With an average of 2,000 trees per hectare, she said: “This gives an estimated total of 15.7 million trees felled to facilitate windfarm development.”
The minister added: “Removal should only be permitted where it would achieve significant and clearly defined additional public benefits.
Scotland is “all in” with wind technology.
Scotland is at the forefront of the push towards wind technology.
In 2019, the Financial Times reported that a global slowdown in balsa wood led to a slowdown in wind-power projects.
Major wind turbine manufacturer, General Electric, uses fibreglass fabric and balsa wood to manufacture the blades.
Last month, UK energy firm Renewable Energy Systems (RES) signed a letter of intent to use around 20 towers annually from 2026 to 2036.
RES has developed or constructed 21 wind farms in Scotland with a total capacity of 597 MW.
In partnership with Modivion – a Swedish start-up – Scotland is looking to transition from steel-based turbines to all-timber turbines made from Laminated Veneer Lumber (LVL).
Modvion erected its first 30m wooden wind turbine tower on an island near Gothenburg in 2020.
It plans to produce a full-scale commercial 150m wind turbine tower using LVL constructed from Scandinavian spruce – reducing carbon by up to 90%.
Scotland, with its abundance of Sitka spruce, is well-positioned as a major supplier for this new turbine construction.
“We currently use Scandinavian spruce, but any soft wood works, including Sitka spruce. Scotland is very much possible for supplying raw material for wooden towers,” according to a Modvion spokesperson.
‘Developers must provide compensatory planting.’
“Where woodland is removed in association with development,” Minister Gougeon, “developers will generally be expected to provide compensatory planting to avoid a net loss of woodland.”
She said many of the felled trees would have been “replanted on-site” or replaced elsewhere, and the vast majority were part of a commercial crop that would have been chopped down anyway “at the end of their rotation”.
But Mr Kerr, a Scottish MP, said, “Most people will be astonished to see the number of trees cut down to make way for wind farms.”
He said ministers “must be alive” to the “significant costs” that could be incurred with the siting of wind farms.
FLS said it had planted over 500 million trees since 2000, and the quantity felled for wind farms equated roughly to its annual harvesting programme.
A spokesman stated, “Renewable energy generated from wind farms is a key element in Scotland’s response to the climate emergency and the shift towards net zero.”
He also noted, “The infrastructure on land that we manage generates enough power for 600,000 homes.”

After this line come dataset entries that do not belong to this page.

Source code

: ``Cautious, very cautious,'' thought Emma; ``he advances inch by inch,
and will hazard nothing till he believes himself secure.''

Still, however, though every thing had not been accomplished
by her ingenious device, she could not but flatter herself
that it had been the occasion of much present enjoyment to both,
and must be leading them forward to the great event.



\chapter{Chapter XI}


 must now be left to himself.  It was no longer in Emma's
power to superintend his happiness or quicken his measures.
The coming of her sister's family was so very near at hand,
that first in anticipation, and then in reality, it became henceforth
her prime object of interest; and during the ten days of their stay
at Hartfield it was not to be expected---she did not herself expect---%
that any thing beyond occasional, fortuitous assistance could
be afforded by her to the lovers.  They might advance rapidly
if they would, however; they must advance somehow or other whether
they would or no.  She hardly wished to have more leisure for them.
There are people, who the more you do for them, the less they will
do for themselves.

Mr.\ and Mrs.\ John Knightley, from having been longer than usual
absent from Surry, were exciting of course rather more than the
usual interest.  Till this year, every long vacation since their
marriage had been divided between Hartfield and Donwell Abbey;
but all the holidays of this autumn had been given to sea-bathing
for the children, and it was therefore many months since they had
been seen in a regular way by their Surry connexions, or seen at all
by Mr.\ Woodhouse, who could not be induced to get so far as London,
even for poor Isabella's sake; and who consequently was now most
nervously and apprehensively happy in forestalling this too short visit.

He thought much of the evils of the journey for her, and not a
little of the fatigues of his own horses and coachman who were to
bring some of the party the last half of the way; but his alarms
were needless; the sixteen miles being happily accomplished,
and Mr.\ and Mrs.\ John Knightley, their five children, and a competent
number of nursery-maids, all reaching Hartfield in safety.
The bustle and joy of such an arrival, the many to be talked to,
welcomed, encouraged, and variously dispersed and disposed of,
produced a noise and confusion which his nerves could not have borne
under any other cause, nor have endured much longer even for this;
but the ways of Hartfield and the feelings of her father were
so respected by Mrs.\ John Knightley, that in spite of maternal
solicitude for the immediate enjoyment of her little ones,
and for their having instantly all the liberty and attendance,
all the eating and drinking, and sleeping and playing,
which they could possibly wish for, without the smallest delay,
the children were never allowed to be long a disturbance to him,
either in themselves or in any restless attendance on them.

According to Morag Watson, Director of Policy for Scottish Renewables, “the volatile price of imported gas has left energy consumers suffering some of the highest prices in living memory.”
“The climate emergency,” she said, “means we need to cut the amount of carbon we emit as quickly as possible.”
Building new wind farms, she says, represents the cheapest form of power generation and tackles both problems at once.